* PROBLEM: Copy nothing but the lines below running from the line containing "se o jogador" through the line containing "procura o melhor", both end lines included.

* DATA SUPPLIED:
****************************************

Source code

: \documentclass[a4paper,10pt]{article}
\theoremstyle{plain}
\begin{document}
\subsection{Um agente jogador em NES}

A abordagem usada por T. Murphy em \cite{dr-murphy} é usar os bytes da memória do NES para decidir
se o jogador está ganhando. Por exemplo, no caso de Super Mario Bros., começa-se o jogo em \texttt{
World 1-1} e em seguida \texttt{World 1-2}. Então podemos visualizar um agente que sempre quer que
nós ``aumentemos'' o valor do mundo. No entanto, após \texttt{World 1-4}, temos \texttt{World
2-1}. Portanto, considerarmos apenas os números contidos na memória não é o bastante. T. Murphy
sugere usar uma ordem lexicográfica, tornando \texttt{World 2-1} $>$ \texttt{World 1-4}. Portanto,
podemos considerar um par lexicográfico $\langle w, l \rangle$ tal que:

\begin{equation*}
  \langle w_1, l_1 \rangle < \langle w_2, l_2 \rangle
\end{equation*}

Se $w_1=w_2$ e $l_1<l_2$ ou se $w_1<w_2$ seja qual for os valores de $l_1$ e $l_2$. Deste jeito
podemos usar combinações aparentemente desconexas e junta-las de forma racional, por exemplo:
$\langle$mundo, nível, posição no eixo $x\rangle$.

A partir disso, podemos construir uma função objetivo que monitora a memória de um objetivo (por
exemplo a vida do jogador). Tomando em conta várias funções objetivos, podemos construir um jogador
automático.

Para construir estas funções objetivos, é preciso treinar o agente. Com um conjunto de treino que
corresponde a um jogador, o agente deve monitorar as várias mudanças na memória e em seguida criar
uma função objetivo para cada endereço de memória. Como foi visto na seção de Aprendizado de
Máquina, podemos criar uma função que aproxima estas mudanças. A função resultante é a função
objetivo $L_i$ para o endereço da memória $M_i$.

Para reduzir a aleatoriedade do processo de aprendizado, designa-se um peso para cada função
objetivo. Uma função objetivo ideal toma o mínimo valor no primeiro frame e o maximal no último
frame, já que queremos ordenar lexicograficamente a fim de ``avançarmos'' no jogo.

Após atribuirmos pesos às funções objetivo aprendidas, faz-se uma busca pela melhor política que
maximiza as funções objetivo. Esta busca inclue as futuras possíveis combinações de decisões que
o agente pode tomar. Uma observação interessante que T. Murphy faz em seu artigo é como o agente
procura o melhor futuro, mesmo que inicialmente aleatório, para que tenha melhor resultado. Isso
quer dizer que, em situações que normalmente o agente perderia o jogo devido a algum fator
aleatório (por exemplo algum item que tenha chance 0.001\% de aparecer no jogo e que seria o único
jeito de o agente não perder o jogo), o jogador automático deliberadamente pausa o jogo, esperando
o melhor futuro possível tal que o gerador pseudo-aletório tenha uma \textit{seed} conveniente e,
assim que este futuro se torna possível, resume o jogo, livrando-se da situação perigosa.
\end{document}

****************************************

* OUTPUT OF THE EXERCISE:
se o jogador está ganhando. Por exemplo, no caso de Super Mario Bros., começa-se o jogo em \texttt{
World 1-1} e em seguida \texttt{World 1-2}. Então podemos visualizar um agente que sempre quer que
nós ``aumentemos'' o valor do mundo. No entanto, após \texttt{World 1-4}, temos \texttt{World
2-1}. Portanto, considerarmos apenas os números contidos na memória não é o bastante. T. Murphy
sugere usar uma ordem lexicográfica, tornando \texttt{World 2-1} $>$ \texttt{World 1-4}. Portanto,
podemos considerar um par lexicográfico $\langle w, l \rangle$ tal que:

\begin{equation*}
  \langle w_1, l_1 \rangle < \langle w_2, l_2 \rangle
\end{equation*}

Se $w_1=w_2$ e $l_1<l_2$ ou se $w_1<w_2$ seja qual for os valores de $l_1$ e $l_2$. Deste jeito
podemos usar combinações aparentemente desconexas e junta-las de forma racional, por exemplo:
$\langle$mundo, nível, posição no eixo $x\rangle$.

A partir disso, podemos construir uma função objetivo que monitora a memória de um objetivo (por
exemplo a vida do jogador). Tomando em conta várias funções objetivos, podemos construir um jogador
automático.

Para construir estas funções objetivos, é preciso treinar o agente. Com um conjunto de treino que
corresponde a um jogador, o agente deve monitorar as várias mudanças na memória e em seguida criar
uma função objetivo para cada endereço de memória. Como foi visto na seção de Aprendizado de
Máquina, podemos criar uma função que aproxima estas mudanças. A função resultante é a função
objetivo $L_i$ para o endereço da memória $M_i$.

Para reduzir a aleatoriedade do processo de aprendizado, designa-se um peso para cada função
objetivo. Uma função objetivo ideal toma o mínimo valor no primeiro frame e o maximal no último
frame, já que queremos ordenar lexicograficamente a fim de ``avançarmos'' no jogo.

Após atribuirmos pesos às funções objetivo aprendidas, faz-se uma busca pela melhor política que
maximiza as funções objetivo. Esta busca inclue as futuras possíveis combinações de decisões que
o agente pode tomar. Uma observação interessante que T. Murphy faz em seu artigo é como o agente
procura o melhor futuro, mesmo que inicialmente aleatório, para que tenha melhor resultado. Isso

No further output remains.